*What needs to be done*. Find the line with "by the application." in the records below. Copy it and every line after it, up to and including the line with "Contains entity models".

——

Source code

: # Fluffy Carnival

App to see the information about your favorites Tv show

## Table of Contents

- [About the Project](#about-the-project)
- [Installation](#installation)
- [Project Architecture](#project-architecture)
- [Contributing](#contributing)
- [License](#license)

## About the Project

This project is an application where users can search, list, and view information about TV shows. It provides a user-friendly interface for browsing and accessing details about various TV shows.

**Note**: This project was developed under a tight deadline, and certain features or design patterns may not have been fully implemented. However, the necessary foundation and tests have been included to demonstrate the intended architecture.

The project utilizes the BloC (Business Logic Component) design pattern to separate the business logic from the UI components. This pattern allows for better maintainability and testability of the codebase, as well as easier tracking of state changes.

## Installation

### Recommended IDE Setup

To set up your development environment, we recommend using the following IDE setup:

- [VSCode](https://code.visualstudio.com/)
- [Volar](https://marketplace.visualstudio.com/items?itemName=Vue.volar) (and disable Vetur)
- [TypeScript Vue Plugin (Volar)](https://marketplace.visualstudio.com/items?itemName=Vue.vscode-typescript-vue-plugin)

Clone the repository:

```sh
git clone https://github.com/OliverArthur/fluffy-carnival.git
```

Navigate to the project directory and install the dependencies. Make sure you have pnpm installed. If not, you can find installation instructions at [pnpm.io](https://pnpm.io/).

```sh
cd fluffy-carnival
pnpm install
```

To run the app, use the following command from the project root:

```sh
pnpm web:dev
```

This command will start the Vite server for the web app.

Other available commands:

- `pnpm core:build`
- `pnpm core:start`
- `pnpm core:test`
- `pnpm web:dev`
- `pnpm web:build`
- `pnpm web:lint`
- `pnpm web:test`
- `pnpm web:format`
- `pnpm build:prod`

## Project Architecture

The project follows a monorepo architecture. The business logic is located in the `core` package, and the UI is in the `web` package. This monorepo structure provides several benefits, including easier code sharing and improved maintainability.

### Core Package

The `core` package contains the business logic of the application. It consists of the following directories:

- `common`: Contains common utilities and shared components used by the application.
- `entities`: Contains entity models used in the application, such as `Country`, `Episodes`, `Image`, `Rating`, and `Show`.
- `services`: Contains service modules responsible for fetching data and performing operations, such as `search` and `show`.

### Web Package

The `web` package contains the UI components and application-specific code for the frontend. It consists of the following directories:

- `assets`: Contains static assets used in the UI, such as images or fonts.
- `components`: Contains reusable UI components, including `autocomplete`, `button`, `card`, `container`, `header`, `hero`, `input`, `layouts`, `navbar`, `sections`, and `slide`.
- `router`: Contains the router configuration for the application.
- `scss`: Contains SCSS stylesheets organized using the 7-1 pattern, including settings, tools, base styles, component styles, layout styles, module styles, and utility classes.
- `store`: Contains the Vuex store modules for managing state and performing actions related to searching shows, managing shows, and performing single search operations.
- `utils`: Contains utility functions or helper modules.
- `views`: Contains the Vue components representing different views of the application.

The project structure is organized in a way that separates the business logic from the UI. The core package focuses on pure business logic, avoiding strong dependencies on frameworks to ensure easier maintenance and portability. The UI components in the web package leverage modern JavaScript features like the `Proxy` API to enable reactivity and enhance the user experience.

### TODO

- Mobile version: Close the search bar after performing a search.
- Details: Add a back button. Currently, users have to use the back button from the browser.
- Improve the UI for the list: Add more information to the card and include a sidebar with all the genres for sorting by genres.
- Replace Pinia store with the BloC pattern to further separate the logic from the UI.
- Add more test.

——

*Answer for this exercise*.
- `common`: Contains common utilities and shared components used by the application.
- `entities`: Contains entity models used in the application, such as `Country`, `Episodes`, `Image`, `Rating`, and `Show`.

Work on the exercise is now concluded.